Provided records:
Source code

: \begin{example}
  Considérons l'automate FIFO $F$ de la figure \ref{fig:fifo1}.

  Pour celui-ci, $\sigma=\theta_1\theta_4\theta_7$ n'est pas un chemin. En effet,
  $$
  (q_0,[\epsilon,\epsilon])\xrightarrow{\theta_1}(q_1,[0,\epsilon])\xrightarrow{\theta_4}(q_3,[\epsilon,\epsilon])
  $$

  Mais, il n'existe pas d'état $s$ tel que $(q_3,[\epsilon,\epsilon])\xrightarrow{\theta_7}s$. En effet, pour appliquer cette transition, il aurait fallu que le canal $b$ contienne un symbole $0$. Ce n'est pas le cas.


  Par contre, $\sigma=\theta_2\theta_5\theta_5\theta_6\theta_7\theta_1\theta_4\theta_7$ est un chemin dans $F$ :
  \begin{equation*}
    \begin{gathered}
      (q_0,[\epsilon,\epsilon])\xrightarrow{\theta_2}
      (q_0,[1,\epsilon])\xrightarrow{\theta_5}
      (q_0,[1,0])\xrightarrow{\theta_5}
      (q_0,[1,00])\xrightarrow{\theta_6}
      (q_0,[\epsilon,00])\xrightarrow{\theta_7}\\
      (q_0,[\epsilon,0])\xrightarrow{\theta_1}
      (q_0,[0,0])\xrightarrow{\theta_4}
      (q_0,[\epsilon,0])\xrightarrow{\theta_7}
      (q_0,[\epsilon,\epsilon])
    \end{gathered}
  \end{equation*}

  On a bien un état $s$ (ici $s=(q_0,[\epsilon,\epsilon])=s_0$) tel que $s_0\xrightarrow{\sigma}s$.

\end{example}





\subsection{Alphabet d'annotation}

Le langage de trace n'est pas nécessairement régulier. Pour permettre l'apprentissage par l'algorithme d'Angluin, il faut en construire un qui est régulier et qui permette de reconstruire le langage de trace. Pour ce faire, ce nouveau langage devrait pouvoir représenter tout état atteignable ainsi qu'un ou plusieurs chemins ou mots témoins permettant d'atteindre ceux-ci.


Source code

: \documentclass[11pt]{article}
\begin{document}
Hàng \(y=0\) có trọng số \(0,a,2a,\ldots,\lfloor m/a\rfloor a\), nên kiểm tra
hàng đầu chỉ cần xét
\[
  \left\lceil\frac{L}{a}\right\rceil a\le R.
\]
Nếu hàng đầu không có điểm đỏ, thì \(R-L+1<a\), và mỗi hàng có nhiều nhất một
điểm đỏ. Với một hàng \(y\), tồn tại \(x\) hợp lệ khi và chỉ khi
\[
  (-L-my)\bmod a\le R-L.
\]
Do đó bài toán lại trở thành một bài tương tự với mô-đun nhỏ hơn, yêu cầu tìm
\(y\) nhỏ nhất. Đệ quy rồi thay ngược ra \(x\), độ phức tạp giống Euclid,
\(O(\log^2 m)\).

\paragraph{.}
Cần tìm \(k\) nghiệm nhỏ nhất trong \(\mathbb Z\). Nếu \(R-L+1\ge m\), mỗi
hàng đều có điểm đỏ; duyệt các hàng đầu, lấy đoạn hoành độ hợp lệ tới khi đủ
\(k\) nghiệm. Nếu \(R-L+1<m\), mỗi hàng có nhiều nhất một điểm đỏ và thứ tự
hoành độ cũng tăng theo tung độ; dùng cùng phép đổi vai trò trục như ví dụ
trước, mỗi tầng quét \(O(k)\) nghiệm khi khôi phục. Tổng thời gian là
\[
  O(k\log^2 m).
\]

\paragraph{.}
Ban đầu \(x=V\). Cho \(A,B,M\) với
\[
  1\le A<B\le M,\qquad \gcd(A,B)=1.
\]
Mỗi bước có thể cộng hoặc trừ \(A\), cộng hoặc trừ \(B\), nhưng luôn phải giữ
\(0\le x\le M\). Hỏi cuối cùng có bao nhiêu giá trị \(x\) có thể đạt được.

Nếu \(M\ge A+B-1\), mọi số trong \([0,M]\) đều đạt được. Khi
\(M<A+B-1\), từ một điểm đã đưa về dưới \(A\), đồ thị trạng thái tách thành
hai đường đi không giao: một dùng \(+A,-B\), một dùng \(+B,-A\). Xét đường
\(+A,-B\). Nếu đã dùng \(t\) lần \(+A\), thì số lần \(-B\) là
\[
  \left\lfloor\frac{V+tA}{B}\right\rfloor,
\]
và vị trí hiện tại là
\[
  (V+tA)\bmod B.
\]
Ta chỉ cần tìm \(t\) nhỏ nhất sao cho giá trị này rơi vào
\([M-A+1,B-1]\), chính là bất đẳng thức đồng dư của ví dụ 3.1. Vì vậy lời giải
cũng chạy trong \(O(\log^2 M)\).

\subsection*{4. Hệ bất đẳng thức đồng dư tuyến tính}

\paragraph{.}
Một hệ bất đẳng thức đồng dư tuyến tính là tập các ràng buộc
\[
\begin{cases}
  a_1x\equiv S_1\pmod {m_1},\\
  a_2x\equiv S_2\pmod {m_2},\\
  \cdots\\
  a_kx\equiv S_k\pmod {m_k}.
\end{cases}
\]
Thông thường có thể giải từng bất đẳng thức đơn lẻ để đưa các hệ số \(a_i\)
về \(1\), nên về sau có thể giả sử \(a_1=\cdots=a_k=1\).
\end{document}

What is expected:
Print every entry exactly.

Exercise solution:
Source code

: \begin{example}
  Considérons l'automate FIFO $F$ de la figure \ref{fig:fifo1}.

  Pour celui-ci, $\sigma=\theta_1\theta_4\theta_7$ n'est pas un chemin. En effet,
  $$
  (q_0,[\epsilon,\epsilon])\xrightarrow{\theta_1}(q_1,[0,\epsilon])\xrightarrow{\theta_4}(q_3,[\epsilon,\epsilon])
  $$

  Mais, il n'existe pas d'état $s$ tel que $(q_3,[\epsilon,\epsilon])\xrightarrow{\theta_7}s$. En effet, pour appliquer cette transition, il aurait fallu que le canal $b$ contienne un symbole $0$. Ce n'est pas le cas.


  Par contre, $\sigma=\theta_2\theta_5\theta_5\theta_6\theta_7\theta_1\theta_4\theta_7$ est un chemin dans $F$ :
  \begin{equation*}
    \begin{gathered}
      (q_0,[\epsilon,\epsilon])\xrightarrow{\theta_2}
      (q_0,[1,\epsilon])\xrightarrow{\theta_5}
      (q_0,[1,0])\xrightarrow{\theta_5}
      (q_0,[1,00])\xrightarrow{\theta_6}
      (q_0,[\epsilon,00])\xrightarrow{\theta_7}\\
      (q_0,[\epsilon,0])\xrightarrow{\theta_1}
      (q_0,[0,0])\xrightarrow{\theta_4}
      (q_0,[\epsilon,0])\xrightarrow{\theta_7}
      (q_0,[\epsilon,\epsilon])
    \end{gathered}
  \end{equation*}

  On a bien un état $s$ (ici $s=(q_0,[\epsilon,\epsilon])=s_0$) tel que $s_0\xrightarrow{\sigma}s$.

\end{example}





\subsection{Alphabet d'annotation}

Le langage de trace n'est pas nécessairement régulier. Pour permettre l'apprentissage par l'algorithme d'Angluin, il faut en construire un qui est régulier et qui permette de reconstruire le langage de trace. Pour ce faire, ce nouveau langage devrait pouvoir représenter tout état atteignable ainsi qu'un ou plusieurs chemins ou mots témoins permettant d'atteindre ceux-ci.


Source code

: \documentclass[11pt]{article}
\begin{document}
Hàng \(y=0\) có trọng số \(0,a,2a,\ldots,\lfloor m/a\rfloor a\), nên kiểm tra
hàng đầu chỉ cần xét
\[
  \left\lceil\frac{L}{a}\right\rceil a\le R.
\]
Nếu hàng đầu không có điểm đỏ, thì \(R-L+1<a\), và mỗi hàng có nhiều nhất một
điểm đỏ. Với một hàng \(y\), tồn tại \(x\) hợp lệ khi và chỉ khi
\[
  (-L-my)\bmod a\le R-L.
\]
Do đó bài toán lại trở thành một bài tương tự với mô-đun nhỏ hơn, yêu cầu tìm
\(y\) nhỏ nhất. Đệ quy rồi thay ngược ra \(x\), độ phức tạp giống Euclid,
\(O(\log^2 m)\).

\paragraph{.}
Cần tìm \(k\) nghiệm nhỏ nhất trong \(\mathbb Z\). Nếu \(R-L+1\ge m\), mỗi
hàng đều có điểm đỏ; duyệt các hàng đầu, lấy đoạn hoành độ hợp lệ tới khi đủ
\(k\) nghiệm. Nếu \(R-L+1<m\), mỗi hàng có nhiều nhất một điểm đỏ và thứ tự
hoành độ cũng tăng theo tung độ; dùng cùng phép đổi vai trò trục như ví dụ
trước, mỗi tầng quét \(O(k)\) nghiệm khi khôi phục. Tổng thời gian là
\[
  O(k\log^2 m).
\]

\paragraph{.}
Ban đầu \(x=V\). Cho \(A,B,M\) với
\[
  1\le A<B\le M,\qquad \gcd(A,B)=1.
\]
Mỗi bước có thể cộng hoặc trừ \(A\), cộng hoặc trừ \(B\), nhưng luôn phải giữ
\(0\le x\le M\). Hỏi cuối cùng có bao nhiêu giá trị \(x\) có thể đạt được.

Nếu \(M\ge A+B-1\), mọi số trong \([0,M]\) đều đạt được. Khi
\(M<A+B-1\), từ một điểm đã đưa về dưới \(A\), đồ thị trạng thái tách thành
hai đường đi không giao: một dùng \(+A,-B\), một dùng \(+B,-A\). Xét đường
\(+A,-B\). Nếu đã dùng \(t\) lần \(+A\), thì số lần \(-B\) là
\[
  \left\lfloor\frac{V+tA}{B}\right\rfloor,
\]
và vị trí hiện tại là
\[
  (V+tA)\bmod B.
\]
Ta chỉ cần tìm \(t\) nhỏ nhất sao cho giá trị này rơi vào
\([M-A+1,B-1]\), chính là bất đẳng thức đồng dư của ví dụ 3.1. Vì vậy lời giải
cũng chạy trong \(O(\log^2 M)\).

\subsection*{4. Hệ bất đẳng thức đồng dư tuyến tính}

\paragraph{.}
Một hệ bất đẳng thức đồng dư tuyến tính là tập các ràng buộc
\[
\begin{cases}
  a_1x\equiv S_1\pmod {m_1},\\
  a_2x\equiv S_2\pmod {m_2},\\
  \cdots\\
  a_kx\equiv S_k\pmod {m_k}.
\end{cases}
\]
Thông thường có thể giải từng bất đẳng thức đơn lẻ để đưa các hệ số \(a_i\)
về \(1\), nên về sau có thể giả sử \(a_1=\cdots=a_k=1\).
\end{document}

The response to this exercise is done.